Chen Yin-Hsiu, Mukherjee Bhramar, Berrocal Veronica J
Department of Biostatistics, University of Michigan.
J R Stat Soc Ser C Appl Stat. 2019 Jan;68(1):79-97. doi: 10.1111/rssc.12297. Epub 2018 Jul 8.
Distributed lag models (DLMs) have been widely used in environmental epidemiology to quantify the lagged effects of air pollution on a health outcome of interest such as mortality and morbidity. Most previous DLM approaches only consider one pollutant at a time. In this article, we propose distributed lag interaction model (DLIM) to characterize the joint lagged effect of two pollutants. One natural way to model the interaction surface is by assuming that the underlying basis functions are tensor products of the basis functions that generate the main-effect distributed lag functions. We extend Tukey's one-degree-of-freedom interaction structure to the two-dimensional DLM context. We also consider shrinkage versions of the two to allow departure from the specified Tukey's interaction structure and achieve bias-variance tradeoff. We derive the marginal lag effects of one pollutant when the other pollutant is fixed at certain quantiles. In a simulation study, we show that the shrinkage methods have better average performance in terms of mean squared error (MSE) across different scenarios. We illustrate the proposed methods by using the National Morbidity, Mortality, and Air Pollution Study (NMMAPS) data to model the joint effects of PM and O on mortality count in Chicago, Illinois, from 1987 to 2000.

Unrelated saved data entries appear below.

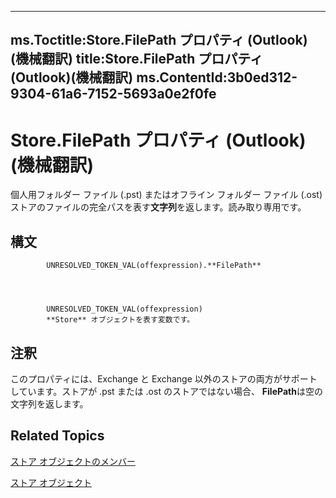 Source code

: 

---
ms.Toctitle:Store.FilePath プロパティ (Outlook)(機械翻訳)
title:Store.FilePath プロパティ (Outlook)(機械翻訳)
ms.ContentId:3b0ed312-9304-61a6-7152-5693a0e2f0fe
---
# Store.FilePath プロパティ (Outlook)(機械翻訳)




個人用フォルダー ファイル (.pst) またはオフライン フォルダー ファイル (.ost) ストアのファイルの完全パスを表す**文字列**を返します。読み取り専用です。

## 構文

            UNRESOLVED_TOKEN_VAL(offexpression).**FilePath**




            UNRESOLVED_TOKEN_VAL(offexpression)
            **Store** オブジェクトを表す変数です。



## 注釈
このプロパティには、Exchange と Exchange 以外のストアの両方がサポートしています。ストアが .pst または .ost のストアではない場合、 **FilePath**は空の文字列を返します。



## Related Topics

[ストア オブジェクトのメンバー](84c1d423-e507-0b3b-6570-33829b94be04.md)

[ストア オブジェクト](1eb22fe9-8849-7476-5388-2515b48591b9.md)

分布滞后模型(DLMs)已广泛应用于环境流行病学,以量化空气污染对诸如死亡率和发病率等感兴趣的健康结果的滞后效应。以前的大多数DLM方法一次只考虑一种污染物。在本文中,我们提出了分布滞后交互模型(DLIM)来表征两种污染物的联合滞后效应。一种对交互表面进行建模的自然方法是假设基础函数是生成主效应分布滞后函数的基础函数的张量积。我们将图基的单自由度交互结构扩展到二维DLM环境。我们还考虑了两者的收缩版本,以允许偏离指定的图基交互结构并实现偏差 - 方差权衡。当另一种污染物固定在某些分位数时,我们推导出一种污染物的边际滞后效应。在一项模拟研究中,我们表明收缩方法在不同场景下的均方误差(MSE)方面具有更好的平均性能。我们通过使用国家发病率、死亡率和空气污染研究(NMMAPS)数据来说明所提出的方法,以对1987年至2000年伊利诺伊州芝加哥市的PM和O对死亡人数的联合效应进行建模。